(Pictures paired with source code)
- - - - -

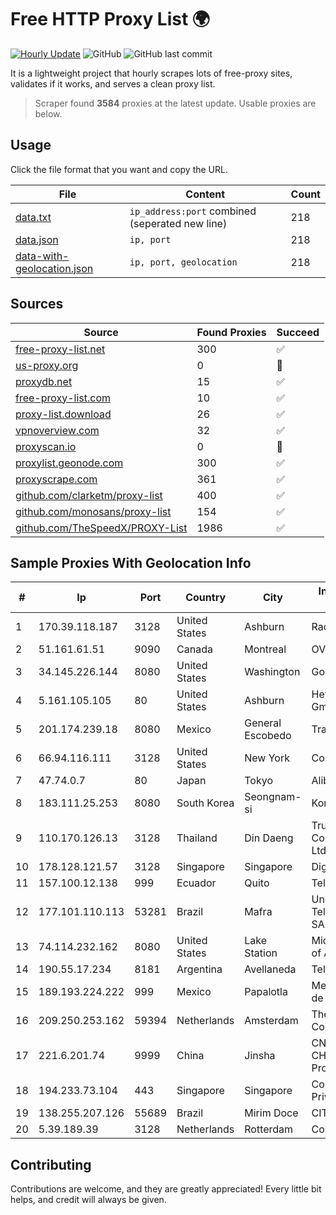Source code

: 
# Free HTTP Proxy List 🌍

[![Hourly Update](https://github.com/mertguvencli/http-proxy-list/actions/workflows/main.yml/badge.svg?branch=main)](https://github.com/mertguvencli/http-proxy-list/actions/workflows/main.yml)
![GitHub](https://img.shields.io/github/license/mertguvencli/http-proxy-list)
![GitHub last commit](https://img.shields.io/github/last-commit/mertguvencli/http-proxy-list)

It is a lightweight project that hourly scrapes lots of free-proxy sites, validates if it works, and serves a clean proxy list.


> Scraper found **3584** proxies at the latest update. Usable proxies are below.

## Usage

Click the file format that you want and copy the URL.


|File|Content|Count|
|----|-------|-----|
|[data.txt](https://raw.githubusercontent.com/mertguvencli/http-proxy-list/main/proxy-list/data.txt)|`ip_address:port` combined (seperated new line)|218|
|[data.json](https://raw.githubusercontent.com/mertguvencli/http-proxy-list/main/proxy-list/data.json)|`ip, port`|218|
|[data-with-geolocation.json](https://raw.githubusercontent.com/mertguvencli/http-proxy-list/main/proxy-list/data-with-geolocation.json)|`ip, port, geolocation`|218|

## Sources

|Source|Found Proxies|Succeed|
|------|-------------|-------|
|[free-proxy-list.net](https://free-proxy-list.net)|300|✅|
|[us-proxy.org](https://www.us-proxy.org)|0|🚫|
|[proxydb.net](http://proxydb.net)|15|✅|
|[free-proxy-list.com](https://free-proxy-list.com/?page=&port=&type%5B%5D=http&type%5B%5D=https&up_time=0&search=Search)|10|✅|
|[proxy-list.download](https://www.proxy-list.download/HTTP)|26|✅|
|[vpnoverview.com](https://vpnoverview.com/privacy/anonymous-browsing/free-proxy-servers)|32|✅|
|[proxyscan.io](https://www.proxyscan.io)|0|🚫|
|[proxylist.geonode.com](https://proxylist.geonode.com/api/proxy-list?limit=300&page=1&sort_by=lastChecked&sort_type=desc&protocols=http,https)|300|✅|
|[proxyscrape.com](https://api.proxyscrape.com/v2/?request=displayproxies&protocol=http&timeout=10000&country=all&ssl=all&anonymity=all)|361|✅|
|[github.com/clarketm/proxy-list](https://raw.githubusercontent.com/clarketm/proxy-list/master/proxy-list-raw.txt)|400|✅|
|[github.com/monosans/proxy-list](https://raw.githubusercontent.com/monosans/proxy-list/main/proxies/http.txt)|154|✅|
|[github.com/TheSpeedX/PROXY-List](https://raw.githubusercontent.com/TheSpeedX/PROXY-List/master/http.txt)|1986|✅|


## Sample Proxies With Geolocation Info

|#|Ip|Port|Country|City|Internet Service Provider|
|-|--|----|-------|----|-------------------------|
|1|170.39.118.187|3128|United States|Ashburn|Rackdog, LLC|
|2|51.161.61.51|9090|Canada|Montreal|OVH Hosting|
|3|34.145.226.144|8080|United States|Washington|Google LLC|
|4|5.161.105.105|80|United States|Ashburn|Hetzner Online GmbH|
|5|201.174.239.18|8080|Mexico|General Escobedo|Transtelco Inc|
|6|66.94.116.111|3128|United States|New York|Contabo Inc.|
|7|47.74.0.7|80|Japan|Tokyo|Alibaba.com LLC|
|8|183.111.25.253|8080|South Korea|Seongnam-si|Korea Telecom|
|9|110.170.126.13|3128|Thailand|Din Daeng|True Internet Corporation CO. Ltd.|
|10|178.128.121.57|3128|Singapore|Singapore|DigitalOcean, LLC|
|11|157.100.12.138|999|Ecuador|Quito|Telconet S.A|
|12|177.101.110.113|53281|Brazil|Mafra|Unifique TelecomunicaÔÔes SA|
|13|74.114.232.162|8080|United States|Lake Station|Midwest Telecom of America, Inc|
|14|190.55.17.234|8181|Argentina|Avellaneda|Telecentro S.A.|
|15|189.193.224.222|999|Mexico|Papalotla|Mega Cable, S.A. de C.V.|
|16|209.250.253.162|59394|Netherlands|Amsterdam|The Constant Company|
|17|221.6.201.74|9999|China|Jinsha|CNC Group CHINA169 Jiangsu Province Network|
|18|194.233.73.104|443|Singapore|Singapore|Contabo Asia Private Limited|
|19|138.255.207.126|55689|Brazil|Mirim Doce|CIT INFORMATICA|
|20|5.39.189.39|3128|Netherlands|Rotterdam|ColoCenter b.v.|



## Contributing

Contributions are welcome, and they are greatly appreciated! Every
little bit helps, and credit will always be given.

- - - - -

How many lines in the entries include the string "that"? Answer with the number alone.

- _Exercise answer_
2